• [YOUR GOAL]:
Return every entry below exactly as written.
BEGIN DATA SUPPLIED
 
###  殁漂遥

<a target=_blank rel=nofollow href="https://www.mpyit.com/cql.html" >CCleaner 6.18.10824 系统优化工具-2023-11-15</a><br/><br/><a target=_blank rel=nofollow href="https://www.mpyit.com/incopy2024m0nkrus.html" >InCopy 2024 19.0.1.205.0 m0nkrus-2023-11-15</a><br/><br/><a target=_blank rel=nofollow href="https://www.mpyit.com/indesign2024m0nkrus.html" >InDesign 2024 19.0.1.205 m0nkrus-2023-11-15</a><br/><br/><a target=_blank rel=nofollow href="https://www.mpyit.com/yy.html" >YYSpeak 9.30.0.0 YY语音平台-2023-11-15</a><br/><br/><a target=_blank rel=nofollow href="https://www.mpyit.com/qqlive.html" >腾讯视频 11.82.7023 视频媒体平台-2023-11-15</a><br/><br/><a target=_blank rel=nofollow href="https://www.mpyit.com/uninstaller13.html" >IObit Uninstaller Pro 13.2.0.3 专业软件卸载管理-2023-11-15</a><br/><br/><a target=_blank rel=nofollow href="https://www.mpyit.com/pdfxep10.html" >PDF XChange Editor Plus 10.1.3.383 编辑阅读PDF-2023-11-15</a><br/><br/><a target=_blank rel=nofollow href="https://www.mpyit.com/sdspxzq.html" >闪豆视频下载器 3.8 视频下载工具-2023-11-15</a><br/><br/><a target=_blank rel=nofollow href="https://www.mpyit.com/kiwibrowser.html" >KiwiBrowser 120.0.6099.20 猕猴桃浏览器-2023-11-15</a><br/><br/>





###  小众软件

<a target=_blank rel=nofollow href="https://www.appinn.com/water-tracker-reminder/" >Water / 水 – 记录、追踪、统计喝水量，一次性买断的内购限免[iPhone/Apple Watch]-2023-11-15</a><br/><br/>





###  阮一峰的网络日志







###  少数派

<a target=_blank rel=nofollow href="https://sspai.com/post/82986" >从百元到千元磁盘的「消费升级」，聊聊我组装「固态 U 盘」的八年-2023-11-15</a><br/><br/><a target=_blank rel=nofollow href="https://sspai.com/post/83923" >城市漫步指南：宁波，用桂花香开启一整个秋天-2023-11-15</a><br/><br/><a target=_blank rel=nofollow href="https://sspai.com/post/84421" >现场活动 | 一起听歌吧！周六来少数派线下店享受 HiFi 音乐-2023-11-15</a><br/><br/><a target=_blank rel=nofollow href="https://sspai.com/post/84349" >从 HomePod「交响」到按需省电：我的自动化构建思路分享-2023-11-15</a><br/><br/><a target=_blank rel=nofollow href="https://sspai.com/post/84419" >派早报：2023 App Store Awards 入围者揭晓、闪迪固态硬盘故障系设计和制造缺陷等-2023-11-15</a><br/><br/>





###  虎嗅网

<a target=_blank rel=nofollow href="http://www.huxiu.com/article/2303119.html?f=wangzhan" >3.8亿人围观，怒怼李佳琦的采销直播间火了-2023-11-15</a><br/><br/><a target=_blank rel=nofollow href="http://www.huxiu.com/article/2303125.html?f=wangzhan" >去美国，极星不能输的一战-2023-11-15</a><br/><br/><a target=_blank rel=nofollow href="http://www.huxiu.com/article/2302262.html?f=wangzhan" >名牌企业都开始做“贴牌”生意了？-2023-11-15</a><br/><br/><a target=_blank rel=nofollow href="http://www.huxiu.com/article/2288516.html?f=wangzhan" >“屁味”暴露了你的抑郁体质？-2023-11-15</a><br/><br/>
END DATA SUPPLIED
• [EXERCISE RESULT]:
###  殁漂遥

<a target=_blank rel=nofollow href="https://www.mpyit.com/cql.html" >CCleaner 6.18.10824 系统优化工具-2023-11-15</a><br/><br/><a target=_blank rel=nofollow href="https://www.mpyit.com/incopy2024m0nkrus.html" >InCopy 2024 19.0.1.205.0 m0nkrus-2023-11-15</a><br/><br/><a target=_blank rel=nofollow href="https://www.mpyit.com/indesign2024m0nkrus.html" >InDesign 2024 19.0.1.205 m0nkrus-2023-11-15</a><br/><br/><a target=_blank rel=nofollow href="https://www.mpyit.com/yy.html" >YYSpeak 9.30.0.0 YY语音平台-2023-11-15</a><br/><br/><a target=_blank rel=nofollow href="https://www.mpyit.com/qqlive.html" >腾讯视频 11.82.7023 视频媒体平台-2023-11-15</a><br/><br/><a target=_blank rel=nofollow href="https://www.mpyit.com/uninstaller13.html" >IObit Uninstaller Pro 13.2.0.3 专业软件卸载管理-2023-11-15</a><br/><br/><a target=_blank rel=nofollow href="https://www.mpyit.com/pdfxep10.html" >PDF XChange Editor Plus 10.1.3.383 编辑阅读PDF-2023-11-15</a><br/><br/><a target=_blank rel=nofollow href="https://www.mpyit.com/sdspxzq.html" >闪豆视频下载器 3.8 视频下载工具-2023-11-15</a><br/><br/><a target=_blank rel=nofollow href="https://www.mpyit.com/kiwibrowser.html" >KiwiBrowser 120.0.6099.20 猕猴桃浏览器-2023-11-15</a><br/><br/>





###  小众软件

<a target=_blank rel=nofollow href="https://www.appinn.com/water-tracker-reminder/" >Water / 水 – 记录、追踪、统计喝水量，一次性买断的内购限免[iPhone/Apple Watch]-2023-11-15</a><br/><br/>





###  阮一峰的网络日志







###  少数派

<a target=_blank rel=nofollow href="https://sspai.com/post/82986" >从百元到千元磁盘的「消费升级」，聊聊我组装「固态 U 盘」的八年-2023-11-15</a><br/><br/><a target=_blank rel=nofollow href="https://sspai.com/post/83923" >城市漫步指南：宁波，用桂花香开启一整个秋天-2023-11-15</a><br/><br/><a target=_blank rel=nofollow href="https://sspai.com/post/84421" >现场活动 | 一起听歌吧！周六来少数派线下店享受 HiFi 音乐-2023-11-15</a><br/><br/><a target=_blank rel=nofollow href="https://sspai.com/post/84349" >从 HomePod「交响」到按需省电：我的自动化构建思路分享-2023-11-15</a><br/><br/><a target=_blank rel=nofollow href="https://sspai.com/post/84419" >派早报：2023 App Store Awards 入围者揭晓、闪迪固态硬盘故障系设计和制造缺陷等-2023-11-15</a><br/><br/>





###  虎嗅网

<a target=_blank rel=nofollow href="http://www.huxiu.com/article/2303119.html?f=wangzhan" >3.8亿人围观，怒怼李佳琦的采销直播间火了-2023-11-15</a><br/><br/><a target=_blank rel=nofollow href="http://www.huxiu.com/article/2303125.html?f=wangzhan" >去美国，极星不能输的一战-2023-11-15</a><br/><br/><a target=_blank rel=nofollow href="http://www.huxiu.com/article/2302262.html?f=wangzhan" >名牌企业都开始做“贴牌”生意了？-2023-11-15</a><br/><br/><a target=_blank rel=nofollow href="http://www.huxiu.com/article/2288516.html?f=wangzhan" >“屁味”暴露了你的抑郁体质？-2023-11-15</a><br/><br/>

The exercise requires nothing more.